→ **The task**
Within the listing below, how many lines feature the word "unique"? Reply with only that number.

→ **The data**
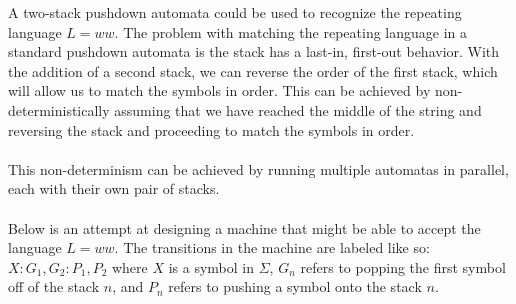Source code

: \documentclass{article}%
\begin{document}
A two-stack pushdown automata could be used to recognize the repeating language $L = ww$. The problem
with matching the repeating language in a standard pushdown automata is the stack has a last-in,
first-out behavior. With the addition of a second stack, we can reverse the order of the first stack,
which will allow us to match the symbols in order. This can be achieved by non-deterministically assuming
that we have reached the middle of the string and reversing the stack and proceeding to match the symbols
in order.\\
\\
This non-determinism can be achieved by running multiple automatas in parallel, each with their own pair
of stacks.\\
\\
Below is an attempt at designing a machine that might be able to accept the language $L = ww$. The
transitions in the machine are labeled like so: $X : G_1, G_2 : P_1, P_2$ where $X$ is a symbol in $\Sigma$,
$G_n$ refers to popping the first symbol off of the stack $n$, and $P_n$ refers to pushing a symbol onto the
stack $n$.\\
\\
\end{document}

--

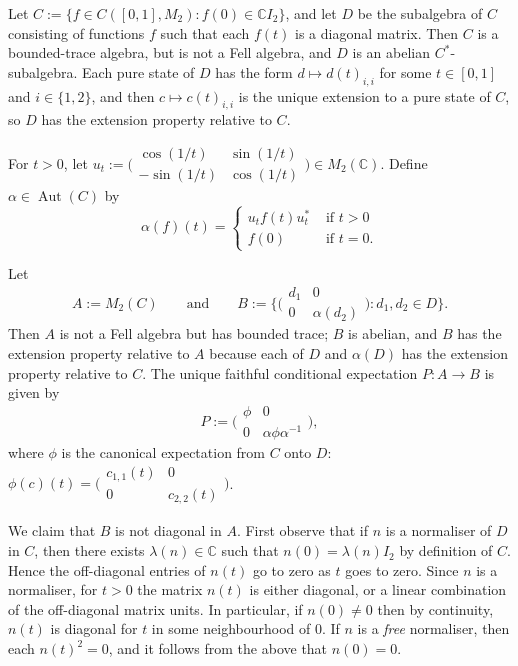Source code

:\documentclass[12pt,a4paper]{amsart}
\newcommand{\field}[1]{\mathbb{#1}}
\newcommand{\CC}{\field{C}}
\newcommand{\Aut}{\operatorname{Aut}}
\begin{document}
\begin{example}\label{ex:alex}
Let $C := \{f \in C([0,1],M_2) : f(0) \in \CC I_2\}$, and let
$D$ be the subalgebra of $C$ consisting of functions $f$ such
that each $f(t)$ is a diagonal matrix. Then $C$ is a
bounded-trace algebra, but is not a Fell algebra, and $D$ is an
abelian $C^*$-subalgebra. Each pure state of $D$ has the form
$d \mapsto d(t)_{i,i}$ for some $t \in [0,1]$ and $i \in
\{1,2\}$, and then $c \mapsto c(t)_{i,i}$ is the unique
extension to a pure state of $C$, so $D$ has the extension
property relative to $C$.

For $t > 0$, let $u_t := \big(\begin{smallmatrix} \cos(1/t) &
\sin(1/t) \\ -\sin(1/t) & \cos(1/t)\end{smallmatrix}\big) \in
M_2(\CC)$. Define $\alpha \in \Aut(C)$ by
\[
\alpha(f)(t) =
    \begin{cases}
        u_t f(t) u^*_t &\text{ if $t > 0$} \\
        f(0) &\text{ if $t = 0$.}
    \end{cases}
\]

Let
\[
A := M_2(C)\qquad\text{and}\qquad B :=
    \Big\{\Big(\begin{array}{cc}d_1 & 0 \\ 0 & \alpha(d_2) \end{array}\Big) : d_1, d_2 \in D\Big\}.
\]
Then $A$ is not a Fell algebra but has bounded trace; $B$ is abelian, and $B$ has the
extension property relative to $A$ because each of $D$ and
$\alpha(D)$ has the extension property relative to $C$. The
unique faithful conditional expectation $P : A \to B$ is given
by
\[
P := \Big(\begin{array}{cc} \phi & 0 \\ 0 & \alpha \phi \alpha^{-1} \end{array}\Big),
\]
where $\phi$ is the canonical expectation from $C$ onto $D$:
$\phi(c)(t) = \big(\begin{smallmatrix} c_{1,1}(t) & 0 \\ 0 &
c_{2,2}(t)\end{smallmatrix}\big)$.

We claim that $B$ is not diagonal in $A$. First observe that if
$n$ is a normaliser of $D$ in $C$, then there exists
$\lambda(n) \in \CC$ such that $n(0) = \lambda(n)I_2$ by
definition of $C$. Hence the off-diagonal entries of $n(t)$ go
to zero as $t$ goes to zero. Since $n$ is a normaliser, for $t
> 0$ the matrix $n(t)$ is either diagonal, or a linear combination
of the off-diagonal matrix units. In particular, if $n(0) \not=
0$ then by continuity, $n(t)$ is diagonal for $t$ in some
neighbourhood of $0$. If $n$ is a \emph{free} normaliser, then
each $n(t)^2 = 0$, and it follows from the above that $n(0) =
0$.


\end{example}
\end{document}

→ **Answer space**
2